Automatic Start/End Checkpoints:

When used with profiler.scope(), the profiler automatically creates “Start” and “End” checkpoints:

with profiler.scope(ProfileStep.MODEL_LOADING):
    # code here
# Creates: "Model Loading Start" and "Model Loading End" checkpoints

Results#

The profiling results are saved to a YAML file (default: quark_profile.yaml). The file contains the total time and a list of records for each checkpoint.

Example Output:

# Quark Profiling Results
# Checkpoints are written in real-time as they occur

memory_usage:
- step: "Start"
  timestamp: 1709395200.123
  relative_time_secs: 0.0
  cpu_memory_mb: 150.5
  gpu_memory_mb: 0.0
  disk_read_mb: 0.0
  disk_write_mb: 0.0
- step: "Model Loading Start"
  timestamp: 1709395200.456
  relative_time_secs: 0.333
  cpu_memory_mb: 155.2
  gpu_memory_mb: 0.0
  disk_read_mb: 12.5
  disk_write_mb: 1.2
- step: "Model Loading End"
  timestamp: 1709395205.789
  relative_time_secs: 5.666
  cpu_memory_mb: 2048.0
  gpu_memory_mb: 1024.5
  disk_read_mb: 1024.0
  disk_write_mb: 3.4
- step: "Model Quantization Start"
  timestamp: 1709395206.012
  relative_time_secs: 5.889
  cpu_memory_mb: 2048.5
  gpu_memory_mb: 1025.0
  disk_read_mb: 1030.1
  disk_write_mb: 5.0
- step: "Model Quantization End"
  timestamp: 1709395245.678
  relative_time_secs: 45.555
  cpu_memory_mb: 1536.0
  gpu_memory_mb: 768.0
  disk_read_mb: 1245.7
  disk_write_mb: 512.3
- step: "End"
  timestamp: 1709395245.901
  relative_time_secs: 45.778
  cpu_memory_mb: 1530.0
  gpu_memory_mb: 765.0
  disk_read_mb: 1246.0
  disk_write_mb: 513.1

# Summary Metrics
total_quantization_time_seconds: 45.778
peak_memory_mb: 2048.5
gpu_peak_memory_mb: 1025.0
total_disk_read_mb: 1246.0
total_disk_write_mb: 513.1

# Metric Definitions:
#
# Checkpoint Metrics (per record):
# - step: Name of the profiling checkpoint
# - timestamp: Unix timestamp (seconds since epoch)
# - relative_time_secs: Time elapsed since profiling started
# - cpu_memory_mb: Current RSS memory in megabytes
# - gpu_memory_mb: Current GPU memory usage in megabytes
# - disk_read_mb: Cumulative disk bytes read (MB) since the start of profiling
# - disk_write_mb: Cumulative disk bytes written (MB) since the start of profiling
#
# Summary Metrics (overall):
# - total_quantization_time_seconds: Total elapsed time from start to end
# - peak_memory_mb: Peak CPU memory (RSS) during profiling session
# - peak_gpu_memory_mb: Peak GPU memory during profiling session
# - total_disk_read_mb: Total disk bytes read (MB) during the entire profiling session
# - total_disk_write_mb: Total disk bytes written (MB) during the entire profiling session

Output Format Details#

The YAML output file consists of global statistics and a detailed log of memory events.

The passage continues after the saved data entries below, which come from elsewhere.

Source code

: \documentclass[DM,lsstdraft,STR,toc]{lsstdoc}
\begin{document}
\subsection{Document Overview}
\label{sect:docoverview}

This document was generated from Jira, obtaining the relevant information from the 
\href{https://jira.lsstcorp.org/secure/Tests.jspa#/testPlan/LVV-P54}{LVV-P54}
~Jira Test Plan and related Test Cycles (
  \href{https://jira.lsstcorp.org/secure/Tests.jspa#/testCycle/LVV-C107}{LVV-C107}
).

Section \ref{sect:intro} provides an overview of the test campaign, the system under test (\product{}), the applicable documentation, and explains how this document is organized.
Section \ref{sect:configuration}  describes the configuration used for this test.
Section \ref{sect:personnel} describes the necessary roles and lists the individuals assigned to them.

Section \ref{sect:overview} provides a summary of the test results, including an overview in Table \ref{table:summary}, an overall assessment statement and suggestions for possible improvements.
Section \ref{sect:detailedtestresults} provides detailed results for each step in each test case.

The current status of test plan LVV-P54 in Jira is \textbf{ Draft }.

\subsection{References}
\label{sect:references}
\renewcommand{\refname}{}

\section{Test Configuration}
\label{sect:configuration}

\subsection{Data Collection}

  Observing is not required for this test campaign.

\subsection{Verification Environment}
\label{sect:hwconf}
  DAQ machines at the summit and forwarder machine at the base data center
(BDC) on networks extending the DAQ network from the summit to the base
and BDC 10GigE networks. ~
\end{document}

Summary Metrics (top-level):

total_quantization_time_seconds: The total duration (in seconds) from the start to the stop of the profiler.
peak_memory_mb: The maximum Resident Set Size (RSS) memory reached by the process during the profiled session. This provides an upper bound on memory consumption.
gpu_peak_memory_mb: The maximum GPU memory usage in MB during the profiled session (when GPU profiling is enabled).
total_disk_read_mb: Total disk bytes read (in MB) by the process and its children during the entire profiling session, measured relative to the baseline captured at start (when disk I/O profiling is enabled).
total_disk_write_mb: Total disk bytes written (in MB) by the process and its children during the entire profiling session, measured relative to the baseline captured at start (when disk I/O profiling is enabled).

Checkpoint Metrics (within ``memory_usage``):

This list contains snapshots recorded at each checkpoint() call.

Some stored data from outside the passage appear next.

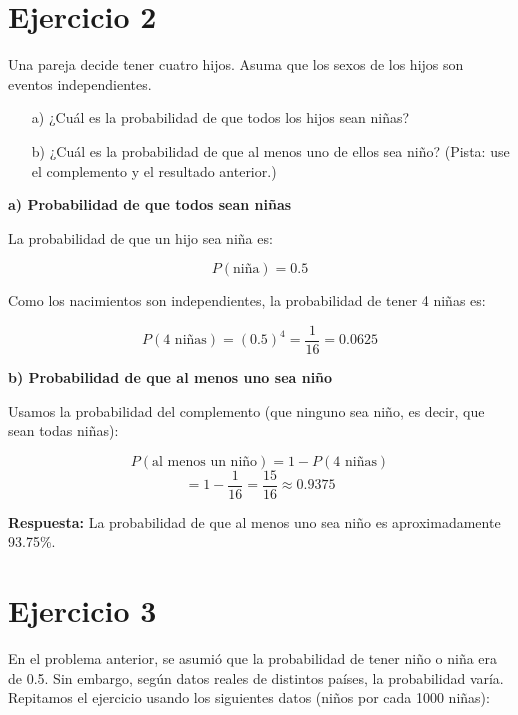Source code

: \documentclass{article}
\begin{document}
\section*{Ejercicio 2}

Una pareja decide tener cuatro hijos. Asuma que los sexos de los hijos son eventos independientes.

\begin{enumerate}
    \item[a)] ¿Cuál es la probabilidad de que todos los hijos sean niñas?

    \item[b)] ¿Cuál es la probabilidad de que al menos uno de ellos sea niño? (Pista: use el complemento y el resultado anterior.)
\end{enumerate}


\textbf{a) Probabilidad de que todos sean niñas}

La probabilidad de que un hijo sea niña es:

\[
P(\text{niña}) = 0.5
\]

Como los nacimientos son independientes, la probabilidad de tener 4 niñas es:

\[
P(\text{4 niñas}) = (0.5)^4 = \frac{1}{16} = 0.0625
\]

\textbf{b) Probabilidad de que al menos uno sea niño}

Usamos la probabilidad del complemento (que ninguno sea niño, es decir, que sean todas niñas):

\[
P(\text{al menos un niño}) = 1 - P(\text{4 niñas})
\]
\[
= 1 - \frac{1}{16} = \frac{15}{16} \approx 0.9375
\]

\textbf{Respuesta:} La probabilidad de que al menos uno sea niño es aproximadamente 93.75\%.

\section*{Ejercicio 3}

En el problema anterior, se asumió que la probabilidad de tener niño o niña era de 0.5. Sin embargo, según datos reales de distintos países, la probabilidad varía. Repitamos el ejercicio usando los siguientes datos (niños por cada 1000 niñas):
\end{document}
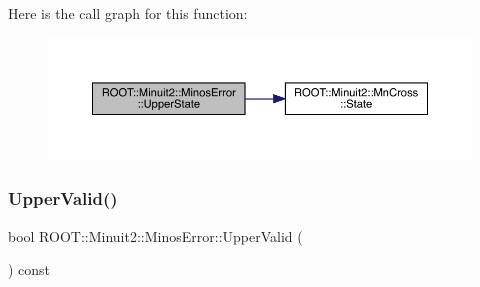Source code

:Here is the call graph for this function\+:
\nopagebreak
\begin{figure}[H]
\begin{center}
\leavevmode
\includegraphics[width=350pt]{d2/dd1/classROOT_1_1Minuit2_1_1MinosError_a89164c38dd7596c3164f1083eb9aac72_cgraph}
\end{center}
\end{figure}
\mbox{\label{classROOT_1_1Minuit2_1_1MinosError_a4180ae7ff87d9a2c0942c8e6ac81a8c0}} 
\subsubsection{\texorpdfstring{UpperValid()}{UpperValid()}\hspace{0.1cm}{\footnotesize\ttfamily [1/3]}}
{\footnotesize\ttfamily bool R\+O\+O\+T\+::\+Minuit2\+::\+Minos\+Error\+::\+Upper\+Valid (\begin{DoxyParamCaption}{ }\end{DoxyParamCaption}) const\hspace{0.3cm}{\ttfamily [inline]}}

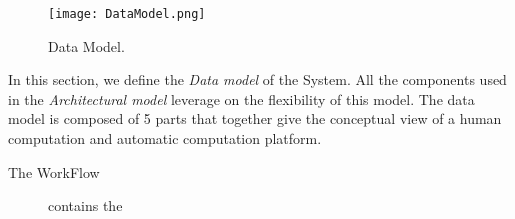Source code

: \begin{figure}[htb]
    \centering
    \hspace{-7em}
    \texttt{[image: DataModel.png]}
    \caption{Data Model.}
    \label{fig:data-model}
\end{figure}
In this section, we define the \emph{Data model} of the System. All the components
used in the \emph{Architectural model} leverage on the flexibility of this model.
The data model is composed of 5 parts that together give the conceptual view
of a human computation and automatic computation platform.

\begin{description}
	\item[The WorkFlow] contains the
\end{description}

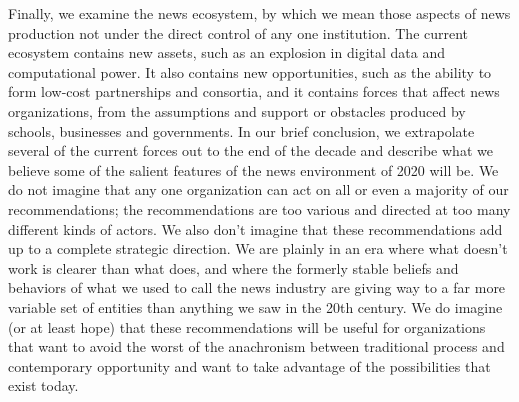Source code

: Finally, we examine the news ecosystem, by which we mean those aspects of
news production not under the direct control of any one institution. The current
ecosystem contains new assets, such as an explosion in digital data and computational
power. It also contains new opportunities, such as the ability to form
low-cost partnerships and consortia, and it contains forces that affect news organizations,
from the assumptions and support or obstacles produced by schools,
businesses and governments.
In our brief conclusion, we extrapolate several of the current forces out to the
end of the decade and describe what we believe some of the salient features of
the news environment of 2020 will be.
We do not imagine that any one organization can act on all or even a majority
of our recommendations; the recommendations are too various and directed at
too many different kinds of actors. We also don’t imagine that these recommendations
add up to a complete strategic direction. We are plainly in an era where
what doesn’t work is clearer than what does, and where the formerly stable
beliefs and behaviors of what we used to call the news industry are giving way
to a far more variable set of entities than anything we saw in the 20th century.
We do imagine (or at least hope) that these recommendations will be useful for
organizations that want to avoid the worst of the anachronism between traditional
process and contemporary opportunity and want to take advantage of the
possibilities that exist today.

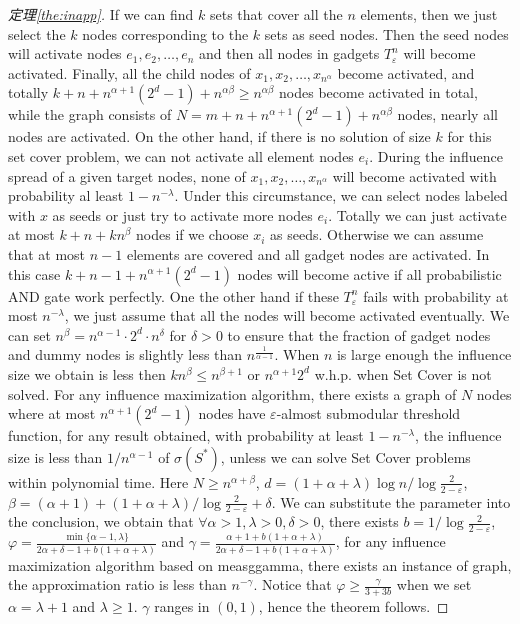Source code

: \begin{proof}[定理\ref{the:inapp}]
If we can find $k$ sets that cover all the $n$ elements, then we just select the $k$ nodes corresponding to the $k$ sets as seed nodes.
Then the seed nodes will activate nodes $e_1, e_2, \dots, e_n$ and then all nodes in gadgets $T_\varepsilon^n$ will become activated.
Finally, all the child nodes of $x_1, x_2, \dots, x_{n^\alpha}$ become activated, and totally $k+n+n^{\alpha+1}(2^d-1)+n^{\alpha\beta} \geq n^{\alpha\beta}$ nodes become activated in total, while the graph consists of $N = m+n+n^{\alpha+1}(2^d-1)+n^{\alpha\beta}$ nodes, nearly all nodes are activated.
On the other hand, if there is no solution of size $k$ for this set cover problem, we can not activate all element nodes $e_i$.
During the influence spread of a given target nodes,
none of $x_1, x_2, \dots, x_{n^\alpha}$ will become activated with probability al least $1-n^{-\lambda}$.
Under this circumstance, we can select nodes labeled with $x$ as seeds or just try to activate more nodes $e_i$.
Totally we can just activate at most $k+n+kn^{\beta}$ nodes if we choose $x_i$ as seeds.
Otherwise we can assume that at most $n-1$ elements are covered and all gadget nodes are activated.
In this case $k+n-1+n^{\alpha+1}(2^d-1)$ nodes will become active if all probabilistic AND gate work perfectly.
One the other hand if these $T_\varepsilon^n$ fails with probability at most $n^{-\lambda}$, we just assume that all the nodes will become activated eventually.
We can set $n^{\beta} = n^{\alpha-1} \cdot 2^d \cdot n^{\delta}$ for $\delta>0$ to 
ensure that the fraction of gadget nodes and dummy nodes is slightly less than $n^{\frac{1}{\alpha-1}}$. 
When $n$ is large enough the influence size we obtain  
is less then $kn^{\beta} \leq n^{\beta+1}$ or $n^{\alpha+1}2^d$ w.h.p. when Set Cover is not solved.
For any influence maximization algorithm,
there exists a graph of $N$ nodes where at most $n^{\alpha+1}(2^d-1)$ nodes have $\varepsilon$-almost submodular threshold function,
for any result obtained,
with probability at least $1-n^{-\lambda}$,
the influence size is less than $1/n^{\alpha-1}$ of $\sigma(S^*)$,
unless we can solve Set Cover problems within polynomial time.
Here $N \geq n^{\alpha+\beta}$, $d = (1+\alpha+\lambda)\log n / \log{\frac{2}{2-\varepsilon}}$, $\beta = (\alpha+1) + (1+\alpha+\lambda) / \log{\frac{2}{2-\varepsilon}} + \delta$.
We can substitute the parameter into the conclusion, we obtain that $\forall \alpha>1, \lambda>0, \delta>0$, there exists
$b = 1/\log{\frac{2}{2-\varepsilon}}$,
$\varphi= \frac{ \min\{\alpha-1, \lambda\}}{2\alpha+\delta-1+b(1+\alpha+\lambda)}$ and
$\gamma =\frac{\alpha+1+b(1+\alpha+\lambda)}{2\alpha+\delta-1+b(1+\alpha+\lambda)}$,
for any influence maximization algorithm based on measg{gamma},
there exists an instance of graph,
the approximation ratio is less than $n^{-\gamma}$.
Notice that $\varphi \geq \frac{\gamma}{3+3b}$ when we set $\alpha=\lambda+1$ and $\lambda \geq 1$.
$\gamma$ ranges in $(0,1)$, hence the theorem follows.
\end{proof}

step: A descriptive string label for the quantization step or event (e.g., “Start”, “Calibrate Method”).
timestamp: The absolute system timestamp (Unix epoch) of the event.
relative_time_secs: Time in seconds elapsed since the profiler started. Use this to analyze the timing of sequential steps.
cpu_memory_mb: Current CPU memory usage (RSS) in Megabytes (MB).
gpu_memory_mb: Current GPU memory usage in Megabytes (MB) (when GPU profiling is enabled).
disk_read_mb: Cumulative disk bytes read (in MB) since the start of profiling, measured relative to the baseline captured at the Start checkpoint. Covers the main process and all child processes (when disk I/O profiling is enabled).
disk_write_mb: Cumulative disk bytes written (in MB) since the start of profiling, measured relative to the baseline captured at the Start checkpoint. Covers the main process and all child processes (when disk I/O profiling is enabled).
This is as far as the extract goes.